The ADL’s decision comes two weeks after Hillary Clinton’s campaign posted an article pointing to Pepe as the common factor linking Donald Trump and the white supremacist movement. The campaign wrote that “in recent months, Pepe’s been almost entirely co-opted by the white supremacists who call themselves the ‘alt-right.’ They’ve decided to take back Pepe by adding swastikas and other symbols of anti-semitism and white supremacy.

The character of Pepe, who may be better known as the “sad frog meme”, was originally created for Furie’s comic Boy’s Club, but achieved online fame in 2008, when the 4Chan forum took a shine to the character. Depending on one’s point of view, the anonymous users of 4Chan adopted, remixed, or stole Pepe, placing him in new situations and permanently linking him with the phrase “feels good man”, the punchline to the first comic featuring Pepe that hit the forum.

For almost a decade, Pepe existed mostly as a meme on the internet, with his roots in 4Chan. The character has become so divorced from his origins in Furie’s comic that a brief resurgence in popularity in 2015 saw 4Chan coining the concept of a “rare Pepe”, sharing little-seen variants of the image.
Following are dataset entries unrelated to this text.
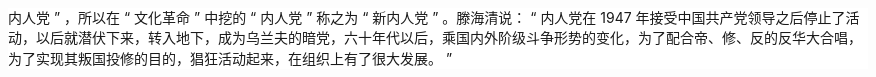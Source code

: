   <span class="s1">
   内人党
  </span>
  <span class="s2">
   ”
  </span>
  <span class="s1">
   ，所以在
  </span>
  <span class="s2">
   “
  </span>
  <span class="s1">
   文化革命
  </span>
  <span class="s2">
   ”
  </span>
  <span class="s1">
   中挖的
  </span>
  <span class="s2">
   “
  </span>
  <span class="s1">
   内人党
  </span>
  <span class="s2">
   ”
  </span>
  <span class="s1">
   称之为
  </span>
  <span class="s2">
   “
  </span>
  <span class="s1">
   新内人党
  </span>
  <span class="s2">
   ”
  </span>
  <span class="s1">
   。滕海清说：
  </span>
  <span class="s2">
   “
  </span>
  <span class="s1">
   内人党在
  </span>
  <span class="s2">
   1947
  </span>
  <span class="s1">
   年接受中国共产党领导之后停止了活动，以后就潜伏下来，转入地下，成为乌兰夫的暗党，六十年代以后，乘国内外阶级斗争形势的变化，为了配合帝、修、反的反华大合唱，为了实现其叛国投修的目的，猖狂活动起来，在组织上有了很大发展。
  </span>
  <span class="s2">
   ”
  </span>
 </p>
 <p class="p1">
  <span class="s1">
But in 2016, the rise of the “alt-right” – the group that sits at the crossover of 4Chan and neo-nazism – led to Pepe being adopted as an unofficial icon.

The second life has disturbed Pepe’s creator, who told the Guardian that “I just try to take it in stride, but the thing that’s come to my attention is … well, I didn’t know what white nationalists were until, like, yesterday. And the alt-right or whatever? It’s all very new and very strange and definitely not something that I support. I guess Pepe is kind of its own internet thing now. I’m hoping not to get any hate or threats or anything. You have to do a little bit of research to even link it back to me, I think.”

The chief executive of the ADL, Jonathan Greenblatt, emphasised the twisted nature of Pepe’s genesis as a hate icon. “Once again, racists and haters have taken a popular internet meme and twisted it for their own purposes of spreading bigotry and harassing users,” he said. “These anti-Semites have no shame. They are abusing the image of a cartoon character, one that might at first seem appealing, to harass and spread hatred on social media.”